─── DATA FOR REVIEW ───
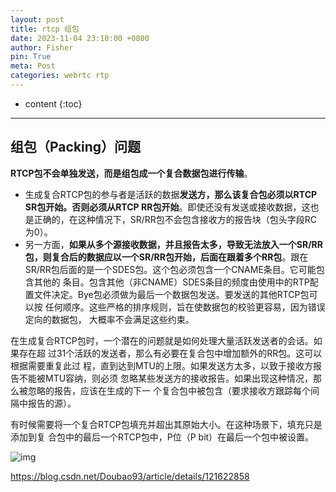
 ```yaml
---
layout: post
title: rtcp 组包
date: 2023-11-04 23:10:00 +0800
author: Fisher
pin: True
meta: Post
categories: webrtc rtp
---
```



* content
{:toc}

---

## 组包（Packing）问题

**RTCP包不会单独发送，而是组包成一个复合数据包进行传输**。

- 生成复合RTCP包的参与者是活跃的数据**发送方，那么该复合包必须以RTCP  SR包开始。否则必须从RTCP  RR包开始**。即使还没有发送或接收数据，这也是正确的，在这种情况下，SR/RR包不会包含接收方的报告块（包头字段RC为0）。
- 另一方面，**如果从多个源接收数据，并且报告太多，导致无法放入一个SR/RR包，则复合后的数据应以一个SR/RR包开始，后面在跟着多个RR包**。跟在SR/RR包后面的是一个SDES包。这个包必须包含一个CNAME条目。它可能包含其他的 条目。包含其他（非CNAME）SDES条目的频度由使用中的RTP配置文件决定。Bye包必须做为最后一个数据包发送。要发送的其他RTCP包可以按 任何顺序。这些严格的排序规则，旨在使数据包的校验更容易，因为错误定向的数据包， 大概率不会满足这些约束。

在生成复合RTCP包时，一个潜在的问题就是如何处理大量活跃发送者的会话。如果存在超 过31个活跃的发送者，那么有必要在复合包中增加额外的RR包。这可以根据需要重复此过 程，直到达到MTU的上限。如果发送方太多，以致于接收方报告不能被MTU容纳，则必须 忽略某些发送方的接收报告。如果出现这种情况，那么被忽略的报告，应该在生成的下一 个复合包中被包含（要求接收方跟踪每个间隔中报告的源）。

有时候需要将一个复合RTCP包填充并超出其原始大小。在这种场景下，填充只是添加到复 合包中的最后一个RTCP包中，P位（P bit）在最后一个包中被设置。

![img](https://img-blog.csdnimg.cn/ef92ee18d3dc4b798ec01dd9baeff200.png?x-oss-process=image/watermark,type_d3F5LXplbmhlaQ,shadow_50,text_Q1NETiBA5oGL5LiK6LGG5rKZ5YyF,size_20,color_FFFFFF,t_70,g_se,x_16)



https://blog.csdn.net/Doubao93/article/details/121622858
───
▶ WHAT YOU WILL DO
Look over the records above and filter for each line with the word "blog".

▶ SOLUTION
![img](https://img-blog.csdnimg.cn/ef92ee18d3dc4b798ec01dd9baeff200.png?x-oss-process=image/watermark,type_d3F5LXplbmhlaQ,shadow_50,text_Q1NETiBA5oGL5LiK6LGG5rKZ5YyF,size_20,color_FFFFFF,t_70,g_se,x_16)
https://blog.csdn.net/Doubao93/article/details/121622858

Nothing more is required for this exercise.